Analisado o documento, o professor de Direito é de opinião que parece haver "uma grande confusão" neste pedido de aclaração que o Governo pediu a Assunção Esteves que solicitasse ao Tribunal Constitucional (TC).

"É um facto que, com base na disposição do artigo 669.º do anterior Código do Processo Civil, que permitia às partes pedir o ´esclarecimento de alguma ambiguidade ou obscuridade da decisão´, o TC tem apreciado pedidos de aclaração, assim acontecendo nos Acórdãos 429/91, 1145/96, e 128/2003, citados pelo Governo. Sucede, porém, que esses pedidos de aclaração foram todos indeferidos, por o Tribunal ter considerado não existir qualquer obscuridade ou ambiguidade nas suas decisões", refere Menezes Leitão.

Atualmente -- explicou ainda -- foi eliminada, no atual Código do Processo Civil, a possibilidade de solicitar a aclaração das decisões, já que o correspondente artigo 616.º do novo Código apenas prevê o pedido de reforma da sentença quanto a custas e multa.

"Hoje não é possível por isso pedir aclarações. Por esse motivo, o Governo vem invocar os preceitos dos artigos 614º, nº 1, e 615º, nº 1, c), do novo Código de Processo Civil. Só que a primeira norma refere-se antes à existência de erros materiais (erros de escrita ou de cálculo ou quaisquer inexatidões devidas a outra omissão ou lapso manifesto), o que não é o caso.

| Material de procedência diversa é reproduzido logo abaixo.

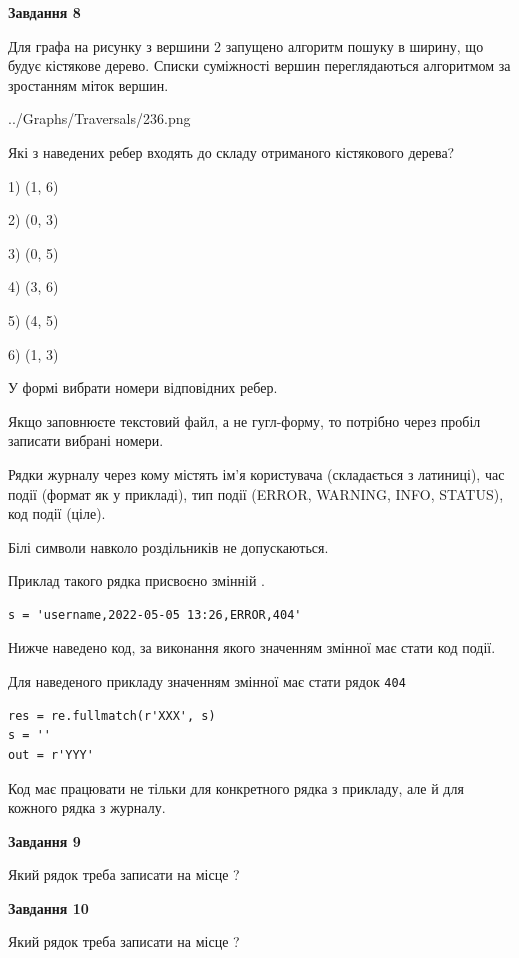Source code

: \documentclass[12pt, ukrainian]{article}
\def\code#1{\Verb!#1!}
\begin{document}
{\begin {large}
{\begin {center}\textbf{Завдання 8}\end {center}}\par
Для графа на рисунку з вершини 2 запущено алгоритм пошуку в ширину, що будує кістякове дерево. Списки суміжності вершин переглядаються алгоритмом за зростанням міток вершин.\par
\begin{center}
	{../Graphs/Traversals/236.png}
\end{center}
\par Які з наведених ребер входять до складу отриманого кістякового дерева?\par
1) (1, 6)\par
2) (0, 3)\par
3) (0, 5)\par
4) (3, 6)\par
5) (4, 5)\par
6) (1, 3)\par
{\vskip 15pt} У формі вибрати номери відповідних ребер.


Якщо заповнюєте текстовий файл, а не гугл-форму, то потрібно через пробіл записа\-ти вибрані номери.\par
\newpage


Рядки журналу через кому містять ім'я користувача (складається з латиниці), час події (фор\-мат як у прикладі), тип події (ERROR, WARNING, INFO, STATUS), код події (ціле).

Білі символи навколо роздільників не допускаються.

Приклад такого рядка присвоєно змінній .



\begin{verbatim}
s = 'username,2022-05-05 13:26,ERROR,404'
\end{verbatim}


Нижче наведено код, за виконання якого значенням змінної  має стати код події.

Для наведеного прикладу значенням змінної  має стати рядок \code{404}



\begin{verbatim}
res = re.fullmatch(r'XXX', s)
s = ''
out = r'YYY'
\end{verbatim}


Код має працювати не тільки для конкретного рядка з прикладу, але й для кожного рядка з журналу.

{\begin {center}\textbf{Завдання 9}\end {center}}\par
Який рядок треба записати на місце  ?\par
\vspace{5mm}


{\begin {center}\textbf{Завдання 10}\end {center}}\par
Який рядок треба записати на місце  ?\par


\newpage


\end {large}}
\end{document}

Já a segunda norma refere-se ao facto de a sentença ser nula por existir alguma ambiguidade ou obscuridade que torne a decisão ininteligível, o que também não é o caso", conclui.

Pelo exposto, Menezes Leitão sustenta que o "presente pedido de aclaração não tem qualquer base legal, com base no novo Código de Processo Civil de 2013, que o próprio Governo fez aprovar".

Na carta enviada pelo primeiro-ministro à presidente da Assembleia da República, Assunção Esteves, Pedro Passos Coelho sublinha que "na análise do acórdão e dos seus fundamentos foi detetado um conjunto de questões de ambiguidade ou obscuridade para cujo esclarecimento é ainda e também competente o Tribunal Constitucional (TC)".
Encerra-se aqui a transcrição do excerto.